=== Data to use ===
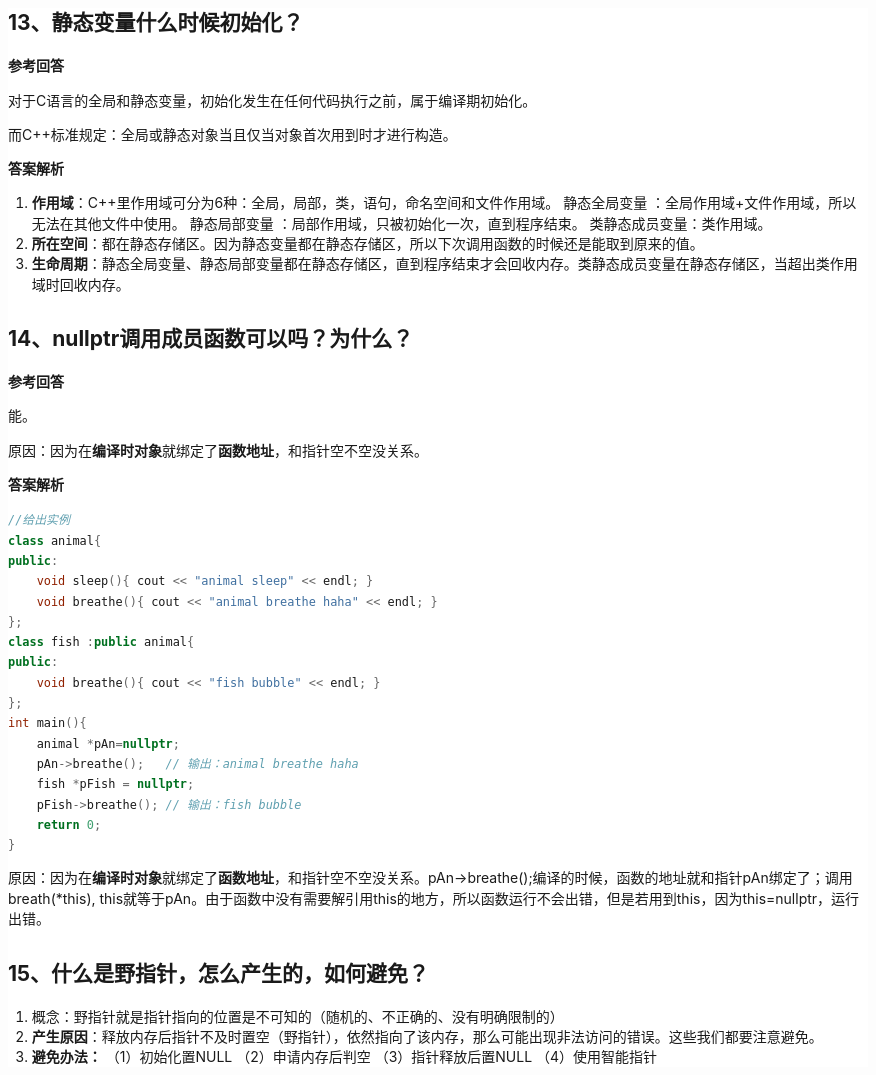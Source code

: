 ## 13、静态变量什么时候初始化？

**参考回答**

对于C语言的全局和静态变量，初始化发生在任何代码执行之前，属于编译期初始化。

而C++标准规定：全局或静态对象当且仅当对象首次用到时才进行构造。

**答案解析**

1. **作用域**：C++里作用域可分为6种：全局，局部，类，语句，命名空间和文件作用域。
   静态全局变量 ：全局作用域+文件作用域，所以无法在其他文件中使用。
   静态局部变量 ：局部作用域，只被初始化一次，直到程序结束。
   类静态成员变量：类作用域。
2. **所在空间**：都在静态存储区。因为静态变量都在静态存储区，所以下次调用函数的时候还是能取到原来的值。
3. **生命周期**：静态全局变量、静态局部变量都在静态存储区，直到程序结束才会回收内存。类静态成员变量在静态存储区，当超出类作用域时回收内存。

## 14、nullptr调用成员函数可以吗？为什么？

**参考回答**

能。

原因：因为在**编译时对象**就绑定了**函数地址**，和指针空不空没关系。

**答案解析**

```C++
//给出实例
class animal{
public:
    void sleep(){ cout << "animal sleep" << endl; }
    void breathe(){ cout << "animal breathe haha" << endl; }
};
class fish :public animal{
public:
    void breathe(){ cout << "fish bubble" << endl; }
};
int main(){
    animal *pAn=nullptr;
    pAn->breathe();   // 输出：animal breathe haha
    fish *pFish = nullptr;
    pFish->breathe(); // 输出：fish bubble
    return 0;
}  
```

原因：因为在**编译时对象**就绑定了**函数地址**，和指针空不空没关系。pAn->breathe();编译的时候，函数的地址就和指针pAn绑定了；调用breath(*this), this就等于pAn。由于函数中没有需要解引用this的地方，所以函数运行不会出错，但是若用到this，因为this=nullptr，运行出错。

## 15、什么是野指针，怎么产生的，如何避免？

1. 概念：野指针就是指针指向的位置是不可知的（随机的、不正确的、没有明确限制的）
2. **产生原因**：释放内存后指针不及时置空（野指针），依然指向了该内存，那么可能出现非法访问的错误。这些我们都要注意避免。
3. **避免办法：**
   （1）初始化置NULL
   （2）申请内存后判空
   （3）指针释放后置NULL
   （4）使用智能指针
===
-- Work required --
The records above must be output exactly, except for the pictures.

-- Solution below --
Source code

: ## 13、静态变量什么时候初始化？

**参考回答**

对于C语言的全局和静态变量，初始化发生在任何代码执行之前，属于编译期初始化。

而C++标准规定：全局或静态对象当且仅当对象首次用到时才进行构造。

**答案解析**

1. **作用域**：C++里作用域可分为6种：全局，局部，类，语句，命名空间和文件作用域。
   静态全局变量 ：全局作用域+文件作用域，所以无法在其他文件中使用。
   静态局部变量 ：局部作用域，只被初始化一次，直到程序结束。
   类静态成员变量：类作用域。
2. **所在空间**：都在静态存储区。因为静态变量都在静态存储区，所以下次调用函数的时候还是能取到原来的值。
3. **生命周期**：静态全局变量、静态局部变量都在静态存储区，直到程序结束才会回收内存。类静态成员变量在静态存储区，当超出类作用域时回收内存。

## 14、nullptr调用成员函数可以吗？为什么？

**参考回答**

能。

原因：因为在**编译时对象**就绑定了**函数地址**，和指针空不空没关系。

**答案解析**

```C++
//给出实例
class animal{
public:
    void sleep(){ cout << "animal sleep" << endl; }
    void breathe(){ cout << "animal breathe haha" << endl; }
};
class fish :public animal{
public:
    void breathe(){ cout << "fish bubble" << endl; }
};
int main(){
    animal *pAn=nullptr;
    pAn->breathe();   // 输出：animal breathe haha
    fish *pFish = nullptr;
    pFish->breathe(); // 输出：fish bubble
    return 0;
}  
```

原因：因为在**编译时对象**就绑定了**函数地址**，和指针空不空没关系。pAn->breathe();编译的时候，函数的地址就和指针pAn绑定了；调用breath(*this), this就等于pAn。由于函数中没有需要解引用this的地方，所以函数运行不会出错，但是若用到this，因为this=nullptr，运行出错。

## 15、什么是野指针，怎么产生的，如何避免？

1. 概念：野指针就是指针指向的位置是不可知的（随机的、不正确的、没有明确限制的）
2. **产生原因**：释放内存后指针不及时置空（野指针），依然指向了该内存，那么可能出现非法访问的错误。这些我们都要注意避免。
3. **避免办法：**
   （1）初始化置NULL
   （2）申请内存后判空
   （3）指针释放后置NULL
   （4）使用智能指针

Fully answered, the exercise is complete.